Jamaica’s housing market continues to send mixed signals to the public.
On one side, affordability pressures remain intense. Construction costs are still elevated. Insurance concerns have become more serious. Borrowing remains expensive compared to the ultra-low-rate years many buyers became accustomed to internationally. Infrastructure challenges persist in several parishes. At the same time, many Jamaicans are still recovering financially from wider economic strain, rising living costs, and the lingering effects of recent disruptions across the island.
Yet despite all of that, the market itself continues moving at a surprisingly strong pace.
Across Jamaica, there are currently somewhere in the region of 1,900 to 2,000 residential properties sitting under offer, alongside another estimated 2,300 to 2,400 properties under contract. Those figures span apartments, houses, townhouses, residential lots, development lands, and resort-related properties islandwide.
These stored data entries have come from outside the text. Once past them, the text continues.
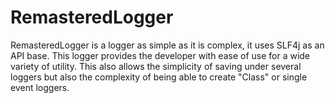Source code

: # RemasteredLogger
 RemasteredLogger is a logger as simple as it is complex, it uses SLF4j as an API base. This logger provides the developer with ease of use for a wide variety of utility. This also allows the simplicity of saving under several loggers but also the complexity of being able to create "Class" or single event loggers.
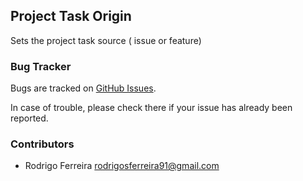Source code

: ## Project Task Origin

Sets the project task source ( issue or feature)

### Bug Tracker

Bugs are tracked on [GitHub Issues](https://github.com/multidadosti-erp/multidadosti-addons/issues).

In case of trouble, please check there if your issue has already been reported.

### Contributors

* Rodrigo Ferreira <rodrigosferreira91@gmail.com>
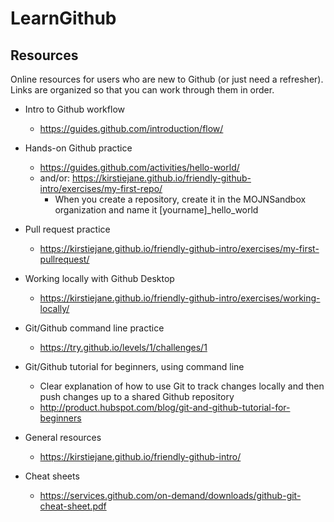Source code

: # LearnGithub

## Resources
Online resources for users who are new to Github (or just need a refresher). Links are organized so that you can work through them in order. 
- Intro to Github workflow
  - https://guides.github.com/introduction/flow/
- Hands-on Github practice
  - https://guides.github.com/activities/hello-world/
  - and/or: https://kirstiejane.github.io/friendly-github-intro/exercises/my-first-repo/
    - When you create a repository, create it in the MOJNSandbox organization and name it [yourname]_hello_world
- Pull request practice
  - https://kirstiejane.github.io/friendly-github-intro/exercises/my-first-pullrequest/
- Working locally with Github Desktop
  - https://kirstiejane.github.io/friendly-github-intro/exercises/working-locally/
- Git/Github command line practice
  - https://try.github.io/levels/1/challenges/1
- Git/Github tutorial for beginners, using command line
  - Clear explanation of how to use Git to track changes locally and then push changes up to a shared Github repository
  - http://product.hubspot.com/blog/git-and-github-tutorial-for-beginners
  
- General resources
  - https://kirstiejane.github.io/friendly-github-intro/

- Cheat sheets
  - https://services.github.com/on-demand/downloads/github-git-cheat-sheet.pdf
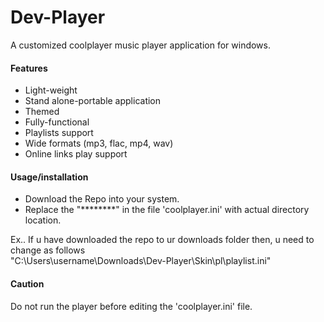 # Dev-Player
A customized coolplayer music player application for windows.
<br>
#### Features
+ Light-weight
+ Stand alone-portable application
+ Themed
+ Fully-functional
+ Playlists support
+ Wide formats (mp3, flac, mp4, wav)
+ Online links play support


#### Usage/installation
+ Download the Repo into your system.
+ Replace the "********" in the file 'coolplayer.ini' with actual directory location.

Ex..
If u have downloaded the repo to ur downloads folder then, u need to change as follows
<br>
"C:\Users\username\Downloads\Dev-Player\Skin\pl\playlist.ini"

#### Caution
Do not run the player before editing the 'coolplayer.ini' file.
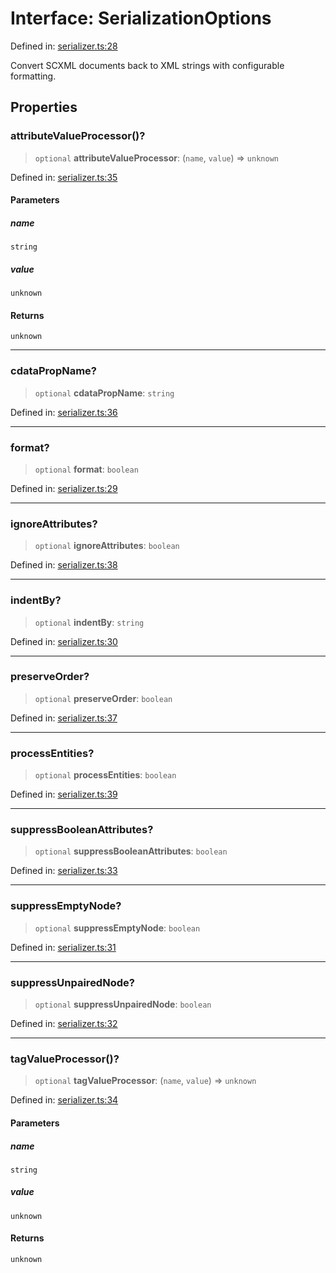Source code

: # Interface: SerializationOptions

Defined in: [serializer.ts:28](https://github.com/caweinshenker/scxml-js/blob/7dd2f3af253aee1431983d9212ae959f7d7083ba/src/serializer.ts#L28)

Convert SCXML documents back to XML strings with configurable formatting.

## Properties

### attributeValueProcessor()?

> `optional` **attributeValueProcessor**: (`name`, `value`) => `unknown`

Defined in: [serializer.ts:35](https://github.com/caweinshenker/scxml-js/blob/7dd2f3af253aee1431983d9212ae959f7d7083ba/src/serializer.ts#L35)

#### Parameters

##### name

`string`

##### value

`unknown`

#### Returns

`unknown`

***

### cdataPropName?

> `optional` **cdataPropName**: `string`

Defined in: [serializer.ts:36](https://github.com/caweinshenker/scxml-js/blob/7dd2f3af253aee1431983d9212ae959f7d7083ba/src/serializer.ts#L36)

***

### format?

> `optional` **format**: `boolean`

Defined in: [serializer.ts:29](https://github.com/caweinshenker/scxml-js/blob/7dd2f3af253aee1431983d9212ae959f7d7083ba/src/serializer.ts#L29)

***

### ignoreAttributes?

> `optional` **ignoreAttributes**: `boolean`

Defined in: [serializer.ts:38](https://github.com/caweinshenker/scxml-js/blob/7dd2f3af253aee1431983d9212ae959f7d7083ba/src/serializer.ts#L38)

***

### indentBy?

> `optional` **indentBy**: `string`

Defined in: [serializer.ts:30](https://github.com/caweinshenker/scxml-js/blob/7dd2f3af253aee1431983d9212ae959f7d7083ba/src/serializer.ts#L30)

***

### preserveOrder?

> `optional` **preserveOrder**: `boolean`

Defined in: [serializer.ts:37](https://github.com/caweinshenker/scxml-js/blob/7dd2f3af253aee1431983d9212ae959f7d7083ba/src/serializer.ts#L37)

***

### processEntities?

> `optional` **processEntities**: `boolean`

Defined in: [serializer.ts:39](https://github.com/caweinshenker/scxml-js/blob/7dd2f3af253aee1431983d9212ae959f7d7083ba/src/serializer.ts#L39)

***

### suppressBooleanAttributes?

> `optional` **suppressBooleanAttributes**: `boolean`

Defined in: [serializer.ts:33](https://github.com/caweinshenker/scxml-js/blob/7dd2f3af253aee1431983d9212ae959f7d7083ba/src/serializer.ts#L33)

***

### suppressEmptyNode?

> `optional` **suppressEmptyNode**: `boolean`

Defined in: [serializer.ts:31](https://github.com/caweinshenker/scxml-js/blob/7dd2f3af253aee1431983d9212ae959f7d7083ba/src/serializer.ts#L31)

***

### suppressUnpairedNode?

> `optional` **suppressUnpairedNode**: `boolean`

Defined in: [serializer.ts:32](https://github.com/caweinshenker/scxml-js/blob/7dd2f3af253aee1431983d9212ae959f7d7083ba/src/serializer.ts#L32)

***

### tagValueProcessor()?

> `optional` **tagValueProcessor**: (`name`, `value`) => `unknown`

Defined in: [serializer.ts:34](https://github.com/caweinshenker/scxml-js/blob/7dd2f3af253aee1431983d9212ae959f7d7083ba/src/serializer.ts#L34)

#### Parameters

##### name

`string`

##### value

`unknown`

#### Returns

`unknown`
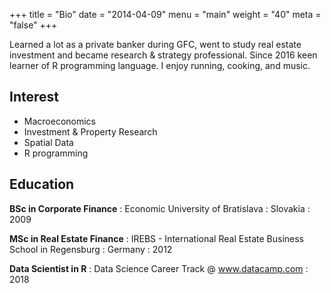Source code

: +++
title = "Bio"
date = "2014-04-09"
menu = "main"
weight = "40"
meta = "false"
+++

Learned a lot as a private banker during GFC, went to study real estate investment and became research & strategy professional. Since 2016 keen learner of R programming language. I enjoy running, cooking, and music.

## Interest 
* Macroeconomics 
* Investment & Property Research
* Spatial Data 
* R programming 

## Education
**BSc in Corporate Finance**
: Economic University of Bratislava
: Slovakia
: 2009

**MSc in Real Estate Finance**
: IREBS - International Real Estate Business School in Regensburg
: Germany
: 2012

**Data Scientist in R**
: Data Science Career Track @ www.datacamp.com
: 2018
 




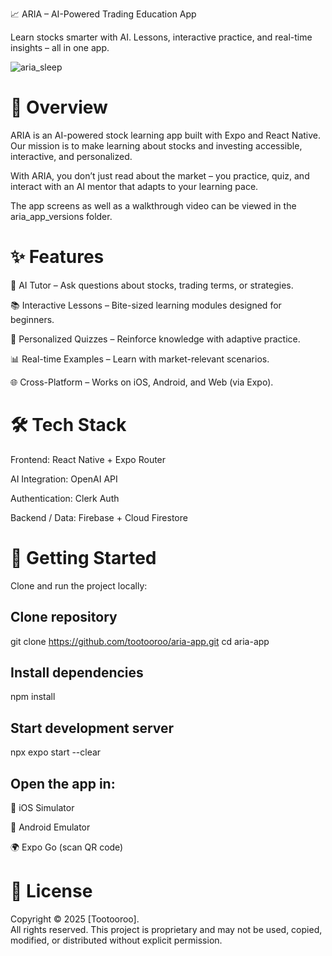 📈 ARIA – AI-Powered Trading Education App

Learn stocks smarter with AI. Lessons, interactive practice, and real-time insights – all in one app.

![aria_sleep](https://github.com/user-attachments/assets/70722776-7e7a-4e48-9a22-44165ab92b0c)

# 🚀 Overview

ARIA is an AI-powered stock learning app built with Expo
 and React Native.
Our mission is to make learning about stocks and investing accessible, interactive, and personalized.

With ARIA, you don’t just read about the market – you practice, quiz, and interact with an AI mentor that adapts to your learning pace.

The app screens as well as a walkthrough video can be viewed in the aria_app_versions folder.

# ✨ Features

🤖 AI Tutor – Ask questions about stocks, trading terms, or strategies.

📚 Interactive Lessons – Bite-sized learning modules designed for beginners.

🎯 Personalized Quizzes – Reinforce knowledge with adaptive practice.

📊 Real-time Examples – Learn with market-relevant scenarios.

🌐 Cross-Platform – Works on iOS, Android, and Web (via Expo).

# 🛠️ Tech Stack

Frontend: React Native + Expo Router

AI Integration: OpenAI API

Authentication: Clerk Auth

Backend / Data: Firebase + Cloud Firestore

# 📲 Getting Started

Clone and run the project locally:

## Clone repository
git clone https://github.com/tootooroo/aria-app.git
cd aria-app

## Install dependencies
npm install

## Start development server
npx expo start --clear


## Open the app in:

📱 iOS Simulator

🤖 Android Emulator

🌍 Expo Go (scan QR code)




# 📜 License
Copyright © 2025 [Tootooroo].  
All rights reserved. This project is proprietary and may not be used, copied, modified, or distributed without explicit permission.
And importantly, those numbers only represent part of the market.
Jamaica effectively operates with two real estate economies simultaneously. There is the visible, formal market represented through agencies, developers, banks, valuators, attorneys, and listing systems. Then there is the quieter market operating through private negotiations, family transfers, diaspora-funded construction, informal sales, inheritance arrangements, unadvertised developments, and properties that never fully enter formal listing channels at all.